◆ **WORK ORDER**
Look through the records that follow. Copy every line containing the word "supports".

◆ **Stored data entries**
----------------------------------------

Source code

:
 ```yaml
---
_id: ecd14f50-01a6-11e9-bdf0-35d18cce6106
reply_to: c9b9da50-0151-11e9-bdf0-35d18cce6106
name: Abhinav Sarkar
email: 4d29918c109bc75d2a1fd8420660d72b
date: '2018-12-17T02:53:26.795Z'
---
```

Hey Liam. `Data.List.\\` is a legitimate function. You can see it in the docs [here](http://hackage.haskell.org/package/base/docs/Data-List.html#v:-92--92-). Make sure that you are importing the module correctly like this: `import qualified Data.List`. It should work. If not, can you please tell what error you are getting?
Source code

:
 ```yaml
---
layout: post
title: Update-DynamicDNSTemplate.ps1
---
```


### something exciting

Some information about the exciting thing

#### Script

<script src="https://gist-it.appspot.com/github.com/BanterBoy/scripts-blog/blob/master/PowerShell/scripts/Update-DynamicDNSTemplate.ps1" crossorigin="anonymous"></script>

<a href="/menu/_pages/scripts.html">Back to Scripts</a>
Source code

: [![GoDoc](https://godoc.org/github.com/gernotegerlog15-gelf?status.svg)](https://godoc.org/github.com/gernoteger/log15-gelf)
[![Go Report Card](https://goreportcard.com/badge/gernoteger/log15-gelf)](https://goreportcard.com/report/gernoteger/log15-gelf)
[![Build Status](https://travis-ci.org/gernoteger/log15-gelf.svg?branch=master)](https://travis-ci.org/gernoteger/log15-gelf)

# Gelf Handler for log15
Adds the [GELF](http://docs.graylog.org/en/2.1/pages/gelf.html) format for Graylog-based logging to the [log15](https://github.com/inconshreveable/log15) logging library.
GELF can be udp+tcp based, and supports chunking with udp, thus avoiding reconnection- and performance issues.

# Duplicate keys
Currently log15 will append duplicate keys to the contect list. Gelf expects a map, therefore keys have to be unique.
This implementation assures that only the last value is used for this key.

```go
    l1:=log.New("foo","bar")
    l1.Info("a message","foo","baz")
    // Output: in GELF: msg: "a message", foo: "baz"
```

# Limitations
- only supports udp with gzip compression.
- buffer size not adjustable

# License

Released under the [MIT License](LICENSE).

----------------------------------------

◆ **REPLY**
GELF can be udp+tcp based, and supports chunking with udp, thus avoiding reconnection- and performance issues.
- only supports udp with gzip compression.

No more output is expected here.